Еще как! Много. Ночами глухими, безобразно трезвый, прокуренный — букву за буквой, слово за словом. О чем же? Да все о том же (буль-буль): о любви ненасытной к таким же, как он, двуногим, к перемещениям в пространстве, ну, и об отвращении своем, конечно, ко всякому застойному кровообращению и идеологическому скудоумию. Вот, пожалуйста, могу вспомнить книжки: «Сережа и Катя», «Путешествие с боку на бок», «Игра в бисер»… нет, это не мое, увы, у меня всего лишь «Игра в жмурки»… «Папа приедет» и так далее. Мало тебе, Клавдия? Это сколько же слов, сколько, е-мое, мыслей! И порой казалось Теодорову, что вот так сидеть за столом глухой ночью и есть его высшее предназначение. Кабы не наступал рассвет и не озарял подлинную действительность, перед которой черновики мои стыдливо съеживались — и Теодоров (это я) осознавал, что есть и другие ценности, кроме буковок.

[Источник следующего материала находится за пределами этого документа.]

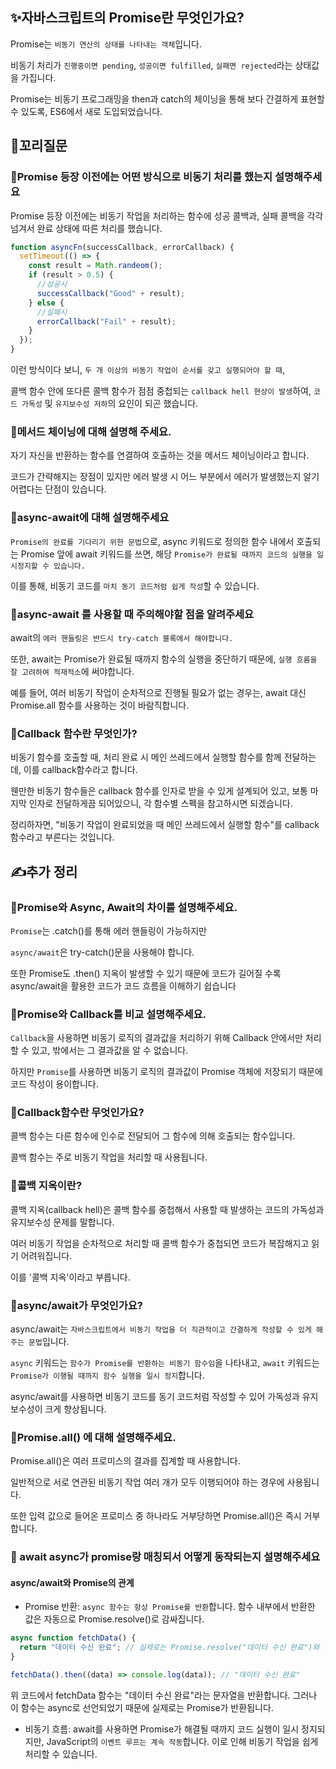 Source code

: ## ✨자바스크립트의 Promise란 무엇인가요?

Promise는 `비동기 연산의 상태를 나타내는 객체`입니다.

비동기 처리가 `진행중이면 pending`, `성공이면 fulfilled`, `실패면 rejected`라는 상태값을 가집니다.

Promise는 비동기 프로그래밍을 then과 catch의 체이닝을 통해 보다 간결하게 표현할 수 있도록, ES6에서 새로 도입되었습니다.

## 🔁꼬리질문

### 🤔Promise 등장 이전에는 어떤 방식으로 비동기 처리를 했는지 설명해주세요

Promise 등장 이전에는 비동기 작업을 처리하는 함수에 성공 콜백과, 실패 콜백을 각각 넘겨서 완료 상태에 따른 처리를 했습니다.

```javascript
function asyncFn(successCallback, errorCallback) {
  setTimeout(() => {
    const result = Math.randeom();
    if (result > 0.5) {
      //성공시
      successCallback("Good" + result);
    } else {
      //실패시
      errorCallback("Fail" + result);
    }
  });
}
```

이런 방식이다 보니, `두 개 이상의 비동기 작업이 순서를 갖고 실행되어야 할 때`,

콜백 함수 안에 또다른 콜백 함수가 점점 중첩되는 `callback hell 현상이 발생`하여, `코드 가독성` 및 `유지보수성 저하`의 요인이 되곤 했습니다.

### 🤔메서드 체이닝에 대해 설명해 주세요.

자기 자신을 반환하는 함수를 연결하여 호출하는 것을 메서드 체이닝이라고 합니다.

코드가 간략해지는 장점이 있지만 에러 발생 시 어느 부분에서 에러가 발생했는지 알기 어렵다는 단점이 있습니다.

### 🤔async-await에 대해 설명해주세요

`Promise의 완료를 기다리기 위한 문법`으로, async 키워드로 정의한 함수 내에서 호출되는 Promise 앞에 await 키워드를 쓰면, 해당 `Promise가 완료될 때까지 코드의 실행을 일시정지할 수 있습니다.`

이를 통해, 비동기 코드를 `마치 동기 코드처럼 쉽게 작성`할 수 있습니다.

### 🤔async-await 를 사용할 때 주의해야할 점을 알려주세요

await의 `에러 핸들링은 반드시 try-catch 블록에서 해야합니다.`

또한, await는 Promise가 완료될 때까지 함수의 실행을 중단하기 때문에, `실행 흐름을 잘 고려하여 적재적소`에 써야합니다.

예를 들어, 여러 비동기 작업이 순차적으로 진행될 필요가 없는 경우는, await 대신 Promise.all 함수를 사용하는 것이 바람직합니다.

### 🤔Callback 함수란 무엇인가?

비동기 함수를 호출할 때, 처리 완료 시 메인 쓰레드에서 실행할 함수를 함께 전달하는데, 이를 callback함수라고 합니다.

웬만한 비동기 함수들은 callback 함수를 인자로 받을 수 있게 설계되어 있고, 보통 마지막 인자로 전달하게끔 되어있으니, 각 함수별 스펙을 참고하시면 되겠습니다.

정리하자면, "비동기 작업이 완료되었을 때 메인 쓰레드에서 실행할 함수"를 callback 함수라고 부른다는 것입니다.

## ✍️추가 정리

### 🤔Promise와 Async, Await의 차이를 설명해주세요.

`Promise`는 .catch()를 통해 에러 핸들링이 가능하지만

`async/await`은 try-catch()문을 사용해야 합니다.

또한 Promise도 .then() 지옥이 발생할 수 있기 때문에 코드가 길어질 수록 async/await을 활용한 코드가 코드 흐름을 이해하기 쉽습니다

### 🤔Promise와 Callback를 비교 설명해주세요.

`Callback`을 사용하면 비동기 로직의 결과값을 처리하기 위해 Callback 안에서만 처리할 수 있고, 밖에서는 그 결과값을 알 수 없습니다.

하지만 `Promise`를 사용하면 비동기 로직의 결과값이 Promise 객체에 저장되기 때문에 코드 작성이 용이합니다.

### 🤔Callback함수란 무엇인가요?

콜백 함수는 다른 함수에 인수로 전달되어 그 함수에 의해 호출되는 함수입니다.

콜백 함수는 주로 비동기 작업을 처리할 때 사용됩니다.

### 🤔콜백 지옥이란?

콜백 지옥(callback hell)은 콜백 함수를 중첩해서 사용할 때 발생하는 코드의 가독성과 유지보수성 문제를 말합니다.

여러 비동기 작업을 순차적으로 처리할 때 콜백 함수가 중첩되면 코드가 복잡해지고 읽기 어려워집니다.

이를 '콜백 지옥'이라고 부릅니다.

### 🤔async/await가 무엇인가요?

async/await는 `자바스크립트에서 비동기 작업을 더 직관적이고 간결하게 작성할 수 있게 해주는 문법`입니다.

`async` 키워드는 `함수가 Promise를 반환하는 비동기 함수임`을 나타내고, `await` 키워드는 `Promise가 이행될 때까지 함수 실행을 일시 정지`합니다.

async/await를 사용하면 비동기 코드를 동기 코드처럼 작성할 수 있어 가독성과 유지보수성이 크게 향상됩니다.

### 🤔Promise.all() 에 대해 설명해주세요.

Promise.all()은 여러 프로미스의 결과를 집계할 때 사용합니다.

일반적으로 서로 연관된 비동기 작업 여러 개가 모두 이행되어야 하는 경우에 사용됩니다.

또한 입력 값으로 들어온 프로미스 중 하나라도 거부당하면 Promise.all()은 즉시 거부합니다.

### 🤔 await async가 promise랑 매칭되서 어떻게 동작되는지 설명해주세요

#### async/await와 Promise의 관계

- Promise 반환: `async 함수는 항상 Promise를 반환`합니다. 함수 내부에서 반환한 값은 자동으로 Promise.resolve()로 감싸집니다.

```javascript
async function fetchData() {
  return "데이터 수신 완료"; // 실제로는 Promise.resolve("데이터 수신 완료")와 동일
}

fetchData().then((data) => console.log(data)); // "데이터 수신 완료"
```

위 코드에서 fetchData 함수는 "데이터 수신 완료"라는 문자열을 반환합니다. 그러나 이 함수는 async로 선언되었기 때문에 실제로는 Promise가 반환됩니다.

- 비동기 흐름: await를 사용하면 Promise가 해결될 때까지 코드 실행이 일시 정지되지만, JavaScript의 `이벤트 루프는 계속 작동`합니다. 이로 인해 비동기 작업을 쉽게 처리할 수 있습니다.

Об этом отдельно, в свое время. А пока иду на второй заход. Веник мой увесистый, хлесткий. Да, Лиза Семенова, думаю я, веник мой увесистый, хлесткий. Хочу прийти к тебе, Лиза, чистокожим, светлолицым, скажу даже, помолодевшим. Ох, обжигает как! Жирный мужик рядом стонет, как роженица. Сочувствую ему, но советов не даю. Тут самоистязается каждый по-своему, у всякого свой творческий почерк. Отвернись, Лиза, не смотри: сейчас я пропариваю причинные места, нашу надежду и усладу. Так их и этак! Хлесть, хлесть… у-у! Пот заливает лицо, пар обжигает тело, невтерпеж, Лиза. «Кончай!» — подсказывает мне головной мозг (есть мозг, есть!). Но тут жирный мужик, сидящий рядом, вдруг валится набок, выронив веник. Я ору: «Мужики! Мужику плохо!» Веники застывают. Трое тут же бросаются на помощь. За ноги его, за руки — ох, и туша, мужики! — поднимаем и спускаем с верхнего полка. Переговариваемся: эй, помоги еще кто! под спину поддержи, под жопу. Ага, вот так. Хрипит мужик — значит, жив. С таким брюхом лезет в парную, козел! Ладно, с каждым бывает. Тащим, пыхтим, вносим в раздевалку и укладываем на скамейку. Мать, звони скорей в «скорую», доходит тут один! Скорей, мать. Господи, да что ж это такое? Только что из женского увезли. А это, мать, наверно, его жена. Они семейно решили. Ха-ха-ха! Чего гогочете, мужики? с вами бы так! Дышит хоть? Дышит. Гляди, глаза открыл. Эй, мужик, ну как? Оклемываешься? Мать, погоди звонить, вроде пришел в себя. Ему бы сейчас стопарь — и порядок. Ха-ха-ха.